Filter the listing below, please, and copy only the lines with the word "avec".

### Information provided
● ● ● ● ●
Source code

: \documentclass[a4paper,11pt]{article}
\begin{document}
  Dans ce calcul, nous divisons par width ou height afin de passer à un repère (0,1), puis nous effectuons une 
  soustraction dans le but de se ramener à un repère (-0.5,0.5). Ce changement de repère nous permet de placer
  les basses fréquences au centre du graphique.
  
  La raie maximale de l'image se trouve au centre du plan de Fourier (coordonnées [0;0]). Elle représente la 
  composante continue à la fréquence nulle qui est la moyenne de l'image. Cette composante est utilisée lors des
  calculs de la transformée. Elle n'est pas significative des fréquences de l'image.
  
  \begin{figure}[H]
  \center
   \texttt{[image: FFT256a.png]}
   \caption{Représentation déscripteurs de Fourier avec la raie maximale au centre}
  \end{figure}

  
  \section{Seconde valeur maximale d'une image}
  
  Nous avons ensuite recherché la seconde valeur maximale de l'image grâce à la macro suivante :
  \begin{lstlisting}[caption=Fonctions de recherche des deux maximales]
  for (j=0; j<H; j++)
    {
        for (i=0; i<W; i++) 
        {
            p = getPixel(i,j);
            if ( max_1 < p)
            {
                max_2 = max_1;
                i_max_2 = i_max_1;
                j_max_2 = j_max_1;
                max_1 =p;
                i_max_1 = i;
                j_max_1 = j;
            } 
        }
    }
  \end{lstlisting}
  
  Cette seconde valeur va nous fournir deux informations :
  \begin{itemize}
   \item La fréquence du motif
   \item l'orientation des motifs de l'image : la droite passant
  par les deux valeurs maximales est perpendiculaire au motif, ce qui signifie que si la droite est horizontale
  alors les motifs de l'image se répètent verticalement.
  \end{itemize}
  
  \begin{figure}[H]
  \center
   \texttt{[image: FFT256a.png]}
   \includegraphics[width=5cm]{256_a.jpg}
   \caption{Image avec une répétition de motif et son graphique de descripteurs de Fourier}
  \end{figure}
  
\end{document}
● ● ● ● ●
### Exercise output
   \caption{Représentation déscripteurs de Fourier avec la raie maximale au centre}
   \caption{Image avec une répétition de motif et son graphique de descripteurs de Fourier}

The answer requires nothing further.